Linda Poon is a staff writer at CityLab covering science and urban technology, including smart cities and climate change. She previously covered global health and development for NPR’s Goats and Soda blog.
A roundup of the best stories on cities and urbanism we've come across in the last seven days.
A round-up of the best stories on cities and urbanism we've come across in the last seven days. Tweet us your favorites with #CityReads.
“How Amazon Swallowed Seattle,” CML, Gawker
Seattle is dead and Amazon killed it.
The recent news around Amazon has focused on the company as a workplace. Much of it has been unflattering, all of it is accurate. But a more comprehensive indictment of Amazon would also describe its effect on the rest of Seattle, which used to be a great place to live. In recent years, it has become consumed by Amazon.
I was born here, in 1988. My city was a gentle, easygoing place, a salad of cultural influences: citizens of the outdoors, of grunge and high art, with a dash of software among its bluebloods. Here I reveled in mild weather and glorious views; here I played in the best high-school orchestra in the nation (at a public school), and surrounded myself with brilliant people who understood me and made me better.

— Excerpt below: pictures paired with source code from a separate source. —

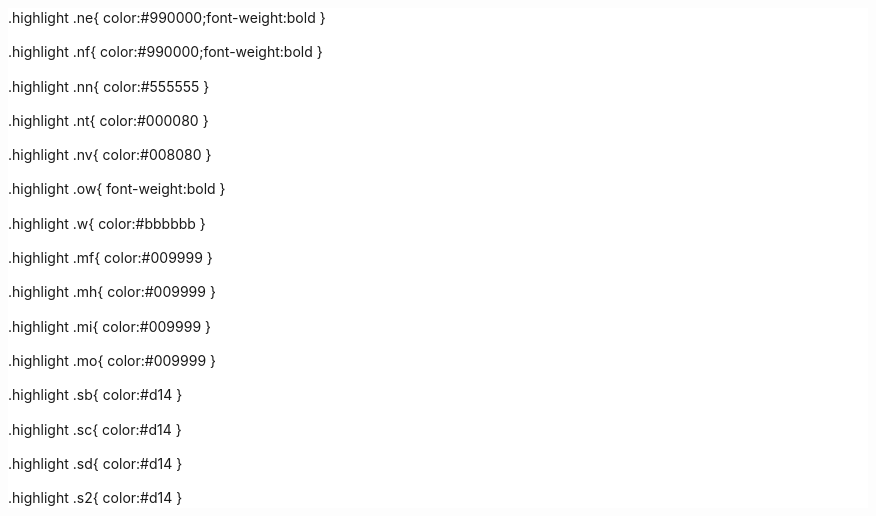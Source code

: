 .highlight .ne{
color:#990000;font-weight:bold
}

.highlight .nf{
color:#990000;font-weight:bold
}

.highlight .nn{
color:#555555
}

.highlight .nt{
color:#000080
}

.highlight .nv{
color:#008080
}

.highlight .ow{
font-weight:bold
}

.highlight .w{
color:#bbbbbb
}

.highlight .mf{
color:#009999
}

.highlight .mh{
color:#009999
}

.highlight .mi{
color:#009999
}

.highlight .mo{
color:#009999
}

.highlight .sb{
color:#d14
}

.highlight .sc{
color:#d14
}

.highlight .sd{
color:#d14
}

.highlight .s2{
color:#d14
}
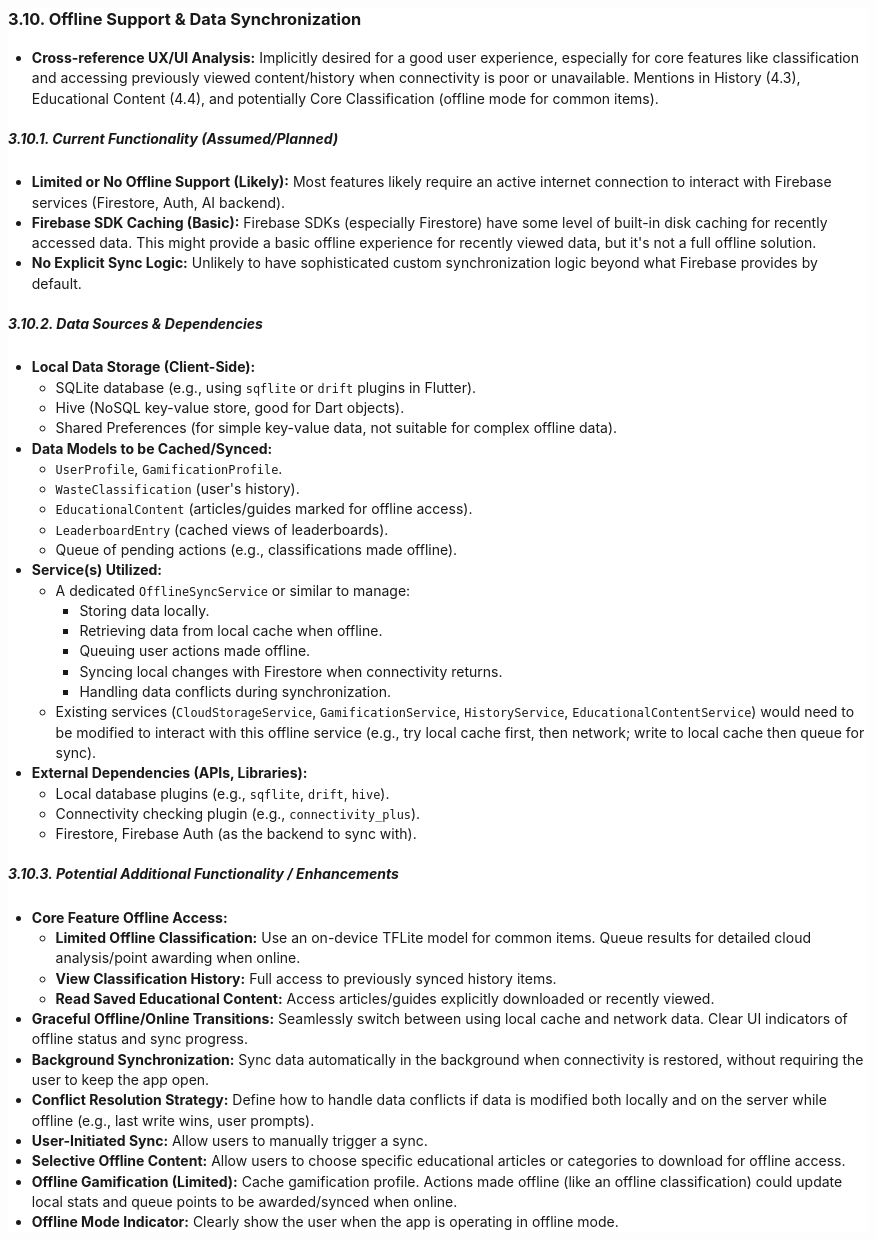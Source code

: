 
### 3.10. Offline Support & Data Synchronization

-   **Cross-reference UX/UI Analysis:** Implicitly desired for a good user experience, especially for core features like classification and accessing previously viewed content/history when connectivity is poor or unavailable. Mentions in History (4.3), Educational Content (4.4), and potentially Core Classification (offline mode for common items).

##### 3.10.1. Current Functionality (Assumed/Planned)

*   **Limited or No Offline Support (Likely):** Most features likely require an active internet connection to interact with Firebase services (Firestore, Auth, AI backend).
*   **Firebase SDK Caching (Basic):** Firebase SDKs (especially Firestore) have some level of built-in disk caching for recently accessed data. This might provide a basic offline experience for recently viewed data, but it's not a full offline solution.
*   **No Explicit Sync Logic:** Unlikely to have sophisticated custom synchronization logic beyond what Firebase provides by default.

##### 3.10.2. Data Sources & Dependencies

*   **Local Data Storage (Client-Side):**
    *   SQLite database (e.g., using `sqflite` or `drift` plugins in Flutter).
    *   Hive (NoSQL key-value store, good for Dart objects).
    *   Shared Preferences (for simple key-value data, not suitable for complex offline data).
*   **Data Models to be Cached/Synced:**
    *   `UserProfile`, `GamificationProfile`.
    *   `WasteClassification` (user's history).
    *   `EducationalContent` (articles/guides marked for offline access).
    *   `LeaderboardEntry` (cached views of leaderboards).
    *   Queue of pending actions (e.g., classifications made offline).
*   **Service(s) Utilized:**
    *   A dedicated `OfflineSyncService` or similar to manage:
        *   Storing data locally.
        *   Retrieving data from local cache when offline.
        *   Queuing user actions made offline.
        *   Syncing local changes with Firestore when connectivity returns.
        *   Handling data conflicts during synchronization.
    *   Existing services (`CloudStorageService`, `GamificationService`, `HistoryService`, `EducationalContentService`) would need to be modified to interact with this offline service (e.g., try local cache first, then network; write to local cache then queue for sync).
*   **External Dependencies (APIs, Libraries):**
    *   Local database plugins (e.g., `sqflite`, `drift`, `hive`).
    *   Connectivity checking plugin (e.g., `connectivity_plus`).
    *   Firestore, Firebase Auth (as the backend to sync with).

##### 3.10.3. Potential Additional Functionality / Enhancements

*   **Core Feature Offline Access:**
    *   **Limited Offline Classification:** Use an on-device TFLite model for common items. Queue results for detailed cloud analysis/point awarding when online.
    *   **View Classification History:** Full access to previously synced history items.
    *   **Read Saved Educational Content:** Access articles/guides explicitly downloaded or recently viewed.
*   **Graceful Offline/Online Transitions:** Seamlessly switch between using local cache and network data. Clear UI indicators of offline status and sync progress.
*   **Background Synchronization:** Sync data automatically in the background when connectivity is restored, without requiring the user to keep the app open.
*   **Conflict Resolution Strategy:** Define how to handle data conflicts if data is modified both locally and on the server while offline (e.g., last write wins, user prompts).
*   **User-Initiated Sync:** Allow users to manually trigger a sync.
*   **Selective Offline Content:** Allow users to choose specific educational articles or categories to download for offline access.
*   **Offline Gamification (Limited):** Cache gamification profile. Actions made offline (like an offline classification) could update local stats and queue points to be awarded/synced when online.
*   **Offline Mode Indicator:** Clearly show the user when the app is operating in offline mode.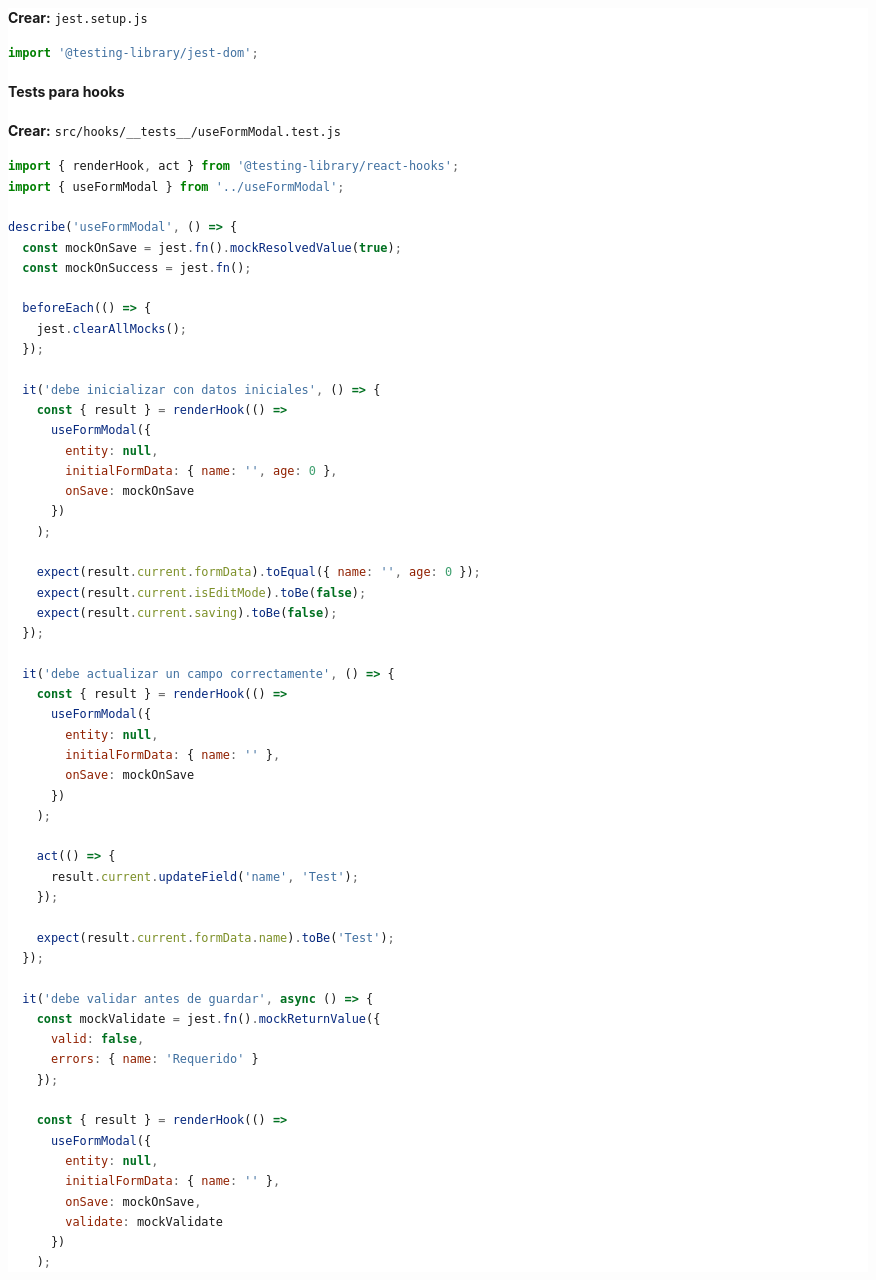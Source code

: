 **Crear:** `jest.setup.js`

```javascript
import '@testing-library/jest-dom';
```

#### Tests para hooks

**Crear:** `src/hooks/__tests__/useFormModal.test.js`

```javascript
import { renderHook, act } from '@testing-library/react-hooks';
import { useFormModal } from '../useFormModal';

describe('useFormModal', () => {
  const mockOnSave = jest.fn().mockResolvedValue(true);
  const mockOnSuccess = jest.fn();

  beforeEach(() => {
    jest.clearAllMocks();
  });

  it('debe inicializar con datos iniciales', () => {
    const { result } = renderHook(() =>
      useFormModal({
        entity: null,
        initialFormData: { name: '', age: 0 },
        onSave: mockOnSave
      })
    );

    expect(result.current.formData).toEqual({ name: '', age: 0 });
    expect(result.current.isEditMode).toBe(false);
    expect(result.current.saving).toBe(false);
  });

  it('debe actualizar un campo correctamente', () => {
    const { result } = renderHook(() =>
      useFormModal({
        entity: null,
        initialFormData: { name: '' },
        onSave: mockOnSave
      })
    );

    act(() => {
      result.current.updateField('name', 'Test');
    });

    expect(result.current.formData.name).toBe('Test');
  });

  it('debe validar antes de guardar', async () => {
    const mockValidate = jest.fn().mockReturnValue({
      valid: false,
      errors: { name: 'Requerido' }
    });

    const { result } = renderHook(() =>
      useFormModal({
        entity: null,
        initialFormData: { name: '' },
        onSave: mockOnSave,
        validate: mockValidate
      })
    );
```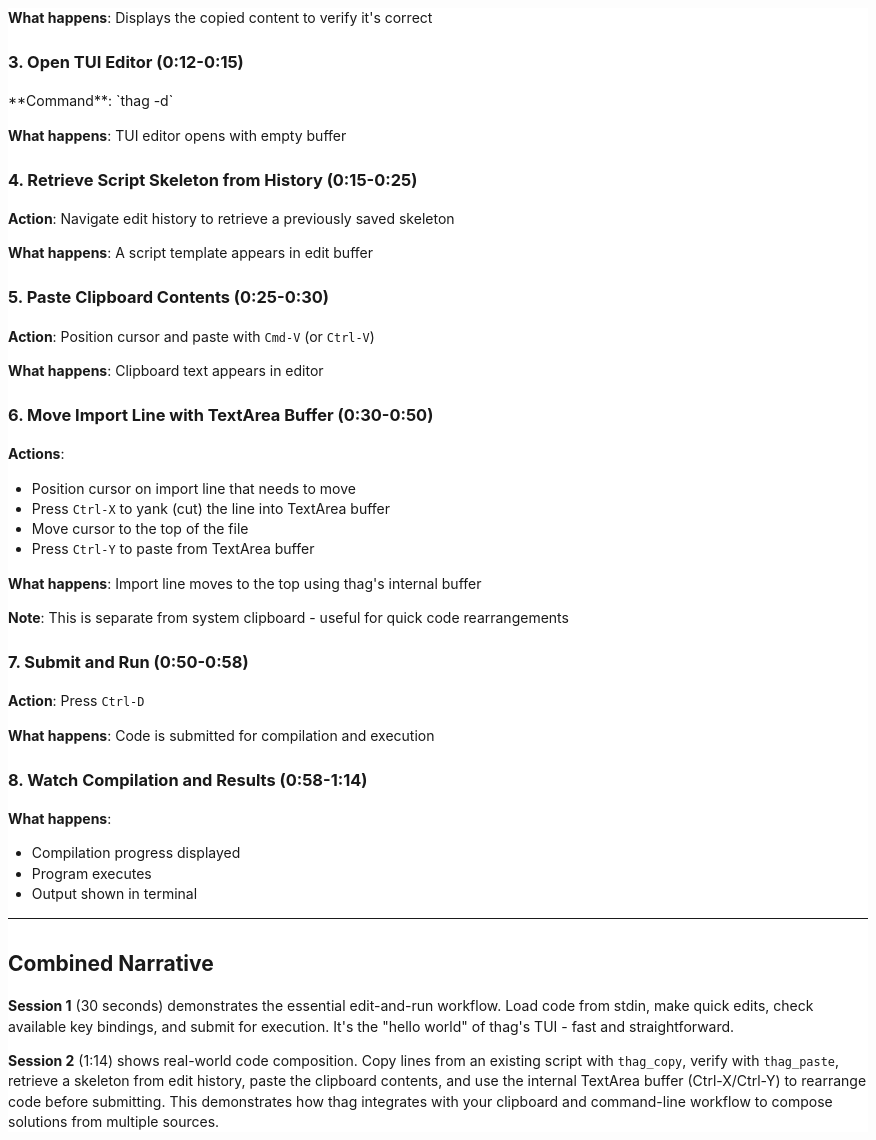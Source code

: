 **What happens**: Displays the copied content to verify it's correct

### 3. Open TUI Editor (0:12-0:15)
</parameter>
**Command**: `thag -d`

**What happens**: TUI editor opens with empty buffer

### 4. Retrieve Script Skeleton from History (0:15-0:25)
**Action**: Navigate edit history to retrieve a previously saved skeleton

**What happens**: A script template appears in edit buffer

### 5. Paste Clipboard Contents (0:25-0:30)
**Action**: Position cursor and paste with `Cmd-V` (or `Ctrl-V`)

**What happens**: Clipboard text appears in editor

### 6. Move Import Line with TextArea Buffer (0:30-0:50)
**Actions**:
- Position cursor on import line that needs to move
- Press `Ctrl-X` to yank (cut) the line into TextArea buffer
- Move cursor to the top of the file
- Press `Ctrl-Y` to paste from TextArea buffer

**What happens**: Import line moves to the top using thag's internal buffer

**Note**: This is separate from system clipboard - useful for quick code rearrangements

### 7. Submit and Run (0:50-0:58)
**Action**: Press `Ctrl-D`

**What happens**: Code is submitted for compilation and execution

### 8. Watch Compilation and Results (0:58-1:14)
**What happens**:
- Compilation progress displayed
- Program executes
- Output shown in terminal

---

## Combined Narrative

**Session 1** (30 seconds) demonstrates the essential edit-and-run workflow. Load code from stdin, make quick edits, check available key bindings, and submit for execution. It's the "hello world" of thag's TUI - fast and straightforward.

**Session 2** (1:14) shows real-world code composition. Copy lines from an existing script with `thag_copy`, verify with `thag_paste`, retrieve a skeleton from edit history, paste the clipboard contents, and use the internal TextArea buffer (Ctrl-X/Ctrl-Y) to rearrange code before submitting. This demonstrates how thag integrates with your clipboard and command-line workflow to compose solutions from multiple sources.
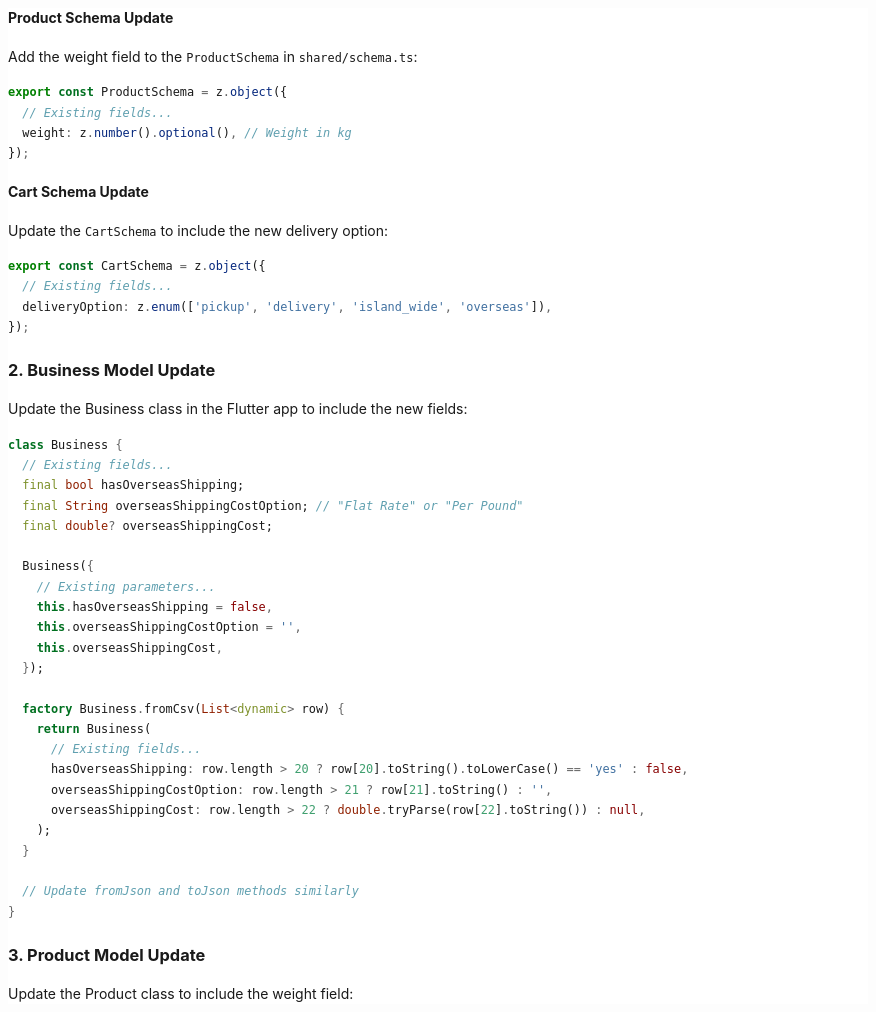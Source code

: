 #### Product Schema Update
Add the weight field to the `ProductSchema` in `shared/schema.ts`:

```typescript
export const ProductSchema = z.object({
  // Existing fields...
  weight: z.number().optional(), // Weight in kg
});
```

#### Cart Schema Update
Update the `CartSchema` to include the new delivery option:

```typescript
export const CartSchema = z.object({
  // Existing fields...
  deliveryOption: z.enum(['pickup', 'delivery', 'island_wide', 'overseas']),
});
```

### 2. Business Model Update
Update the Business class in the Flutter app to include the new fields:

```dart
class Business {
  // Existing fields...
  final bool hasOverseasShipping;
  final String overseasShippingCostOption; // "Flat Rate" or "Per Pound"
  final double? overseasShippingCost;
  
  Business({
    // Existing parameters...
    this.hasOverseasShipping = false,
    this.overseasShippingCostOption = '',
    this.overseasShippingCost,
  });
  
  factory Business.fromCsv(List<dynamic> row) {
    return Business(
      // Existing fields...
      hasOverseasShipping: row.length > 20 ? row[20].toString().toLowerCase() == 'yes' : false,
      overseasShippingCostOption: row.length > 21 ? row[21].toString() : '',
      overseasShippingCost: row.length > 22 ? double.tryParse(row[22].toString()) : null,
    );
  }
  
  // Update fromJson and toJson methods similarly
}
```

### 3. Product Model Update
Update the Product class to include the weight field:
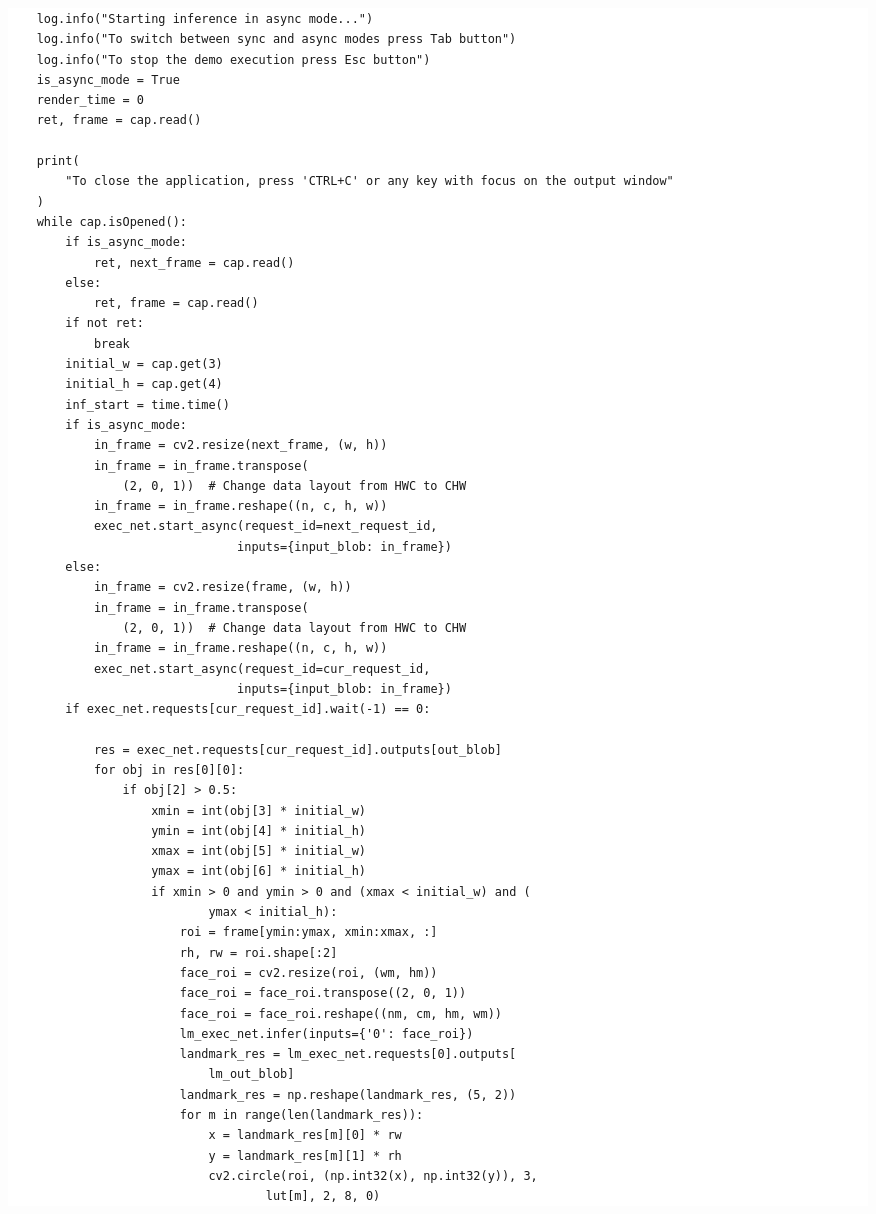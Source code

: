         log.info("Starting inference in async mode...")
        log.info("To switch between sync and async modes press Tab button")
        log.info("To stop the demo execution press Esc button")
        is_async_mode = True
        render_time = 0
        ret, frame = cap.read()

        print(
            "To close the application, press 'CTRL+C' or any key with focus on the output window"
        )
        while cap.isOpened():
            if is_async_mode:
                ret, next_frame = cap.read()
            else:
                ret, frame = cap.read()
            if not ret:
                break
            initial_w = cap.get(3)
            initial_h = cap.get(4)
            inf_start = time.time()
            if is_async_mode:
                in_frame = cv2.resize(next_frame, (w, h))
                in_frame = in_frame.transpose(
                    (2, 0, 1))  # Change data layout from HWC to CHW
                in_frame = in_frame.reshape((n, c, h, w))
                exec_net.start_async(request_id=next_request_id,
                                    inputs={input_blob: in_frame})
            else:
                in_frame = cv2.resize(frame, (w, h))
                in_frame = in_frame.transpose(
                    (2, 0, 1))  # Change data layout from HWC to CHW
                in_frame = in_frame.reshape((n, c, h, w))
                exec_net.start_async(request_id=cur_request_id,
                                    inputs={input_blob: in_frame})
            if exec_net.requests[cur_request_id].wait(-1) == 0:

                res = exec_net.requests[cur_request_id].outputs[out_blob]
                for obj in res[0][0]:
                    if obj[2] > 0.5:
                        xmin = int(obj[3] * initial_w)
                        ymin = int(obj[4] * initial_h)
                        xmax = int(obj[5] * initial_w)
                        ymax = int(obj[6] * initial_h)
                        if xmin > 0 and ymin > 0 and (xmax < initial_w) and (
                                ymax < initial_h):
                            roi = frame[ymin:ymax, xmin:xmax, :]
                            rh, rw = roi.shape[:2]
                            face_roi = cv2.resize(roi, (wm, hm))
                            face_roi = face_roi.transpose((2, 0, 1))
                            face_roi = face_roi.reshape((nm, cm, hm, wm))
                            lm_exec_net.infer(inputs={'0': face_roi})
                            landmark_res = lm_exec_net.requests[0].outputs[
                                lm_out_blob]
                            landmark_res = np.reshape(landmark_res, (5, 2))
                            for m in range(len(landmark_res)):
                                x = landmark_res[m][0] * rw
                                y = landmark_res[m][1] * rh
                                cv2.circle(roi, (np.int32(x), np.int32(y)), 3,
                                        lut[m], 2, 8, 0)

Nowhere else was life so good.
“Tracing 350 Years of Harlem's Ever-Shifting Boundaries,” Keith Williams, Curbed
Ask a handful New Yorkers to define the southern boundary of Harlem and you'll likely get a few different responses. The most popular, in my unscientific experience, is 96th Street east of Central Park and 110th Street elsewhere. A few old-timers will claim it used to dive down to 96th Street on the West Side, and other people contend that the presence of Columbia University disqualifies Morningside Heights from consideration. In recent years, development east of Central Park and north of 96th Street has caused some to question whether that area should now be considered part of the Upper East Side. I've never heard anyone, however, claim that the Harlem of today matches its original boundaries; when it was officially chartered in 1660, its southern border stretched from today's 129th Street on the Hudson to 74th Street on the East River.
“Where Is the World’s Most Remote City?” Nicholas Gill, The Guardian
Other than a 65-mile, dead-end stretch to the town of Nauta, there are no roads leading in or out of the Amazonian city of Iquitos, Peru. While its small airport has direct flights to Lima, most goods are shipped in or out by river. The shortest distance would be upriver to Yurimaguas, a roughly 4-day journey that still requires a drive over the Andes Mountains. For larger ocean-going vessels, it’s a long journey. The mouth of the Amazon, where the river meets the Atlantic, is more than 2,300 miles away.
“I can get in my canoe and after a few minutes of paddling I’m in Pacaya Samiria, a nature reserve,” says artist Mariem Valdez Torero, who lives on a floating house docked on the Itaya River near Iquitos’ malecón (jetty). “The colourful landscape is reflected on the water. The sound of the birds replaces the noise of the streets and I forget all about the sounds of the moto-taxis.”
“An Old Folks Home in San Francisco Has Some New Residents: Young Techies,” William Alden, Buzzfeed
Some luxury apartment buildings in San Francisco lure young tech workers with perks like housekeeping, dry cleaning, and concierge services. But at one newly renovated building in the city’s Mission neighborhood, techie tenants are instead encountering amenities like a free blood pressure screening and an educational workshop on arthritis.
That’s because the building, in addition to housing some fresh young faces, is also a government-subsidized senior community, where most of the residents are elderly retirees.
For several years now, with the San Francisco real estate market reaching stomach-turning heights, developers have been finding new ways to cash in on surging demand. Gleaming high-rises in the South of Market and mid-Market areas, featuring pricey apartments within longboarding distance of many tech companies, have helped push the median monthly rent for a studio apartment in the city to $2,722 as of June, according to Pricenomics.
“When a Washington Fire Chief Called for Help, No One Was Left,” Matt Pearce, Los Angeles Times
As the flames drew closer, the fire chief called and called for help. But three other major wildfires were burning in Stevens County, Wash., and no one was left to respond.
Whipped by 40- to 50-mph winds, the new blaze on the Spokane Reservation sent up a column of smoke as it churned north toward a rural community of about 2,000 people east of the Columbia River.
The only thing that stood in the way: Stevens County Fire District 2 Chief Rick Anderson and his small crew of volunteers.